What types of office parks should investors be targeting?

In suburbs like Macquarie Park and Mulgrave, office parks are experiencing rapid growth, but investors should be discerning, Paul Thornhill finds.

Over the last 25 years, there been a burgeoning growth in campus style business parks, first made popular on the outskirts of US cities like New York and San Francisco.

They’re an attractive option for investors looking to diversify their portfolio and gain yields of around 8.5%, higher than the 7%-7.5% yields typical for CBD-based offices.

Net Lettable Area growth: July 2003 - July 2013

Net lettable area growth: July 2003 – July 2013

So what’s driving this shift? According to Colliers International, it’s all about tenant demand for an operation base which allows their workforce to take advantage of mobility and connect with their customers.

When RealCommercial spoke to Rob Joyes, National Director of Investment Sales & Office Leasing at Colliers International, he explained that mobility was the key to understanding the this sector’s growth and where the best investment opportunities lie.

“Investors should be focusing on locations with great connectivity – driven by freeway access and bus and rail transport.”

“Outer suburban locations are popular with industry sectors like pharmaceuticals and civil construction as these businesses need their workforce to get out and around in their car to do their business.”

“Inner suburban locations, 5-10 kilometres from the CBD, tend do better with fashion and IT companies that have a younger workforce who train, bike or even walk to work. Tenants tend to cluster around each other, creating precincts based on a particular sector.”

With business parks increasingly filled with like-minded tenants, the makeup of these clusters provides the key to assessing an investment target.

When reviewing a property, investors need to look beyond current yields and the quality of the mandates and examine the tenant composition closely. If a cluster is centred on an industry with good prospects, it’s likely to have better prospects than one with a challenging trading future.

The other factor to bring into the calculation is the whether the complex creates a village-like atmosphere and as Joyes puts it, “provides everything an office worker needs from 6am to 7pm, especially services like quality cafes, childcare and gyms.”

The accent on mobility started me thinking of the potential downsides, given we’ve just had a week where fuel became suddenly scarce in Sydney and Melbourne. Could transport issues play any part in the outlook for these business parks?

“We’ve seen some talk by state governments about congestion levies in the CBD,” Joyes told me, “and this is a factor employers are now considering when evaluating a location.”
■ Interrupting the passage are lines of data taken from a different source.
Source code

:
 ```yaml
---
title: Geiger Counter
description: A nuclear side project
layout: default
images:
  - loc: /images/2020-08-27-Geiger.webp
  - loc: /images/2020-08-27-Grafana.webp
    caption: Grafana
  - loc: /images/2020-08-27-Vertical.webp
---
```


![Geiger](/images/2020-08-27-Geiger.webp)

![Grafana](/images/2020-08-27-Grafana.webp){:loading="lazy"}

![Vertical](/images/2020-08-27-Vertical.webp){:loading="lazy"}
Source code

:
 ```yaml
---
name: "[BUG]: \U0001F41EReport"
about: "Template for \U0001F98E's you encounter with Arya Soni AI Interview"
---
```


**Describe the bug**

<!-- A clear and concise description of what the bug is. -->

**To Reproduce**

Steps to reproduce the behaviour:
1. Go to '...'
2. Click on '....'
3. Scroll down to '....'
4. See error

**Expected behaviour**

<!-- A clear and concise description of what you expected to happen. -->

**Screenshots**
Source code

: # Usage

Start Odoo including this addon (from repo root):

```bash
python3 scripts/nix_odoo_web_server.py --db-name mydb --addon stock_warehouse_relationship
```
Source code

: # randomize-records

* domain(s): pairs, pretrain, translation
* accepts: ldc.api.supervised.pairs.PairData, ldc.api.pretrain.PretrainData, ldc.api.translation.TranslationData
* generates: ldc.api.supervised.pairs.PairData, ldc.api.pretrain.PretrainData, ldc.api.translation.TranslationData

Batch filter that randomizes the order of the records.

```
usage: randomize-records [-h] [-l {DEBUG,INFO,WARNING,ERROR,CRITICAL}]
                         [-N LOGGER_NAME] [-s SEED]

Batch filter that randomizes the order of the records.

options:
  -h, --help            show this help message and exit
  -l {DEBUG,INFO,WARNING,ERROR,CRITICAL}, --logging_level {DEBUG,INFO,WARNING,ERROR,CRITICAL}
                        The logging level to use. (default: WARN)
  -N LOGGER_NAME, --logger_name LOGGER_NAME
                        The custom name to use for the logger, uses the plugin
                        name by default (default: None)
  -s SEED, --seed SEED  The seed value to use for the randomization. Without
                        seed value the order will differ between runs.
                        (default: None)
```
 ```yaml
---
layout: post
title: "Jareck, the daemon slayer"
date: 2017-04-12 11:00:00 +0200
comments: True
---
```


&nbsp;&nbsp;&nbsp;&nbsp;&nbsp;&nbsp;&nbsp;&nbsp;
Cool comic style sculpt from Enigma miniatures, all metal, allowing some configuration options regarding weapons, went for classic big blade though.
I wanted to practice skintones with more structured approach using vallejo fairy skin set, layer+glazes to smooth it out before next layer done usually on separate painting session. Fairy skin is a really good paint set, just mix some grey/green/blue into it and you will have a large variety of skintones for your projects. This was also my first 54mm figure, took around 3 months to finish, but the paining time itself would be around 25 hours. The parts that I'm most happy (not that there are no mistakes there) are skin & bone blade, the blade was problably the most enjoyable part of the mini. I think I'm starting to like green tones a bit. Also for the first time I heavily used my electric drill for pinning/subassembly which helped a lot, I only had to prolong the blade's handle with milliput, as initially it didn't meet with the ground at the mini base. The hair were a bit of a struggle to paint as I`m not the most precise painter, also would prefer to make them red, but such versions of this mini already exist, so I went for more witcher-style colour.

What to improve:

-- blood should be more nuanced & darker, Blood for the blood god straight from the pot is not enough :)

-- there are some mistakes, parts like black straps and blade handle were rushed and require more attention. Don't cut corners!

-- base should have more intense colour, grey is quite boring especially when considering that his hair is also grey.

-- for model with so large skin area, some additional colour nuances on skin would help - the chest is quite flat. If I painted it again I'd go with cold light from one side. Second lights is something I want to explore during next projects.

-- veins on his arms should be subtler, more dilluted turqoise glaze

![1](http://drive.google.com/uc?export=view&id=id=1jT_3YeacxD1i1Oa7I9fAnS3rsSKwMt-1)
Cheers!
For the immediate future, Joyes says that while yields contracted last year, they have now held steady for 12 months.

“I don’t think we’ll see any further compression until business confidence feeds into the general economy and takes hold, perhaps next year, when we should expect a further compression of around 50 basis points.”

It’s not been an even development pattern though, as the chart shows, Brisbane and Sydney have demonstrated a big appetite for suburban business parks, while Melbourne and Adelaide have seen more CBD-based office development.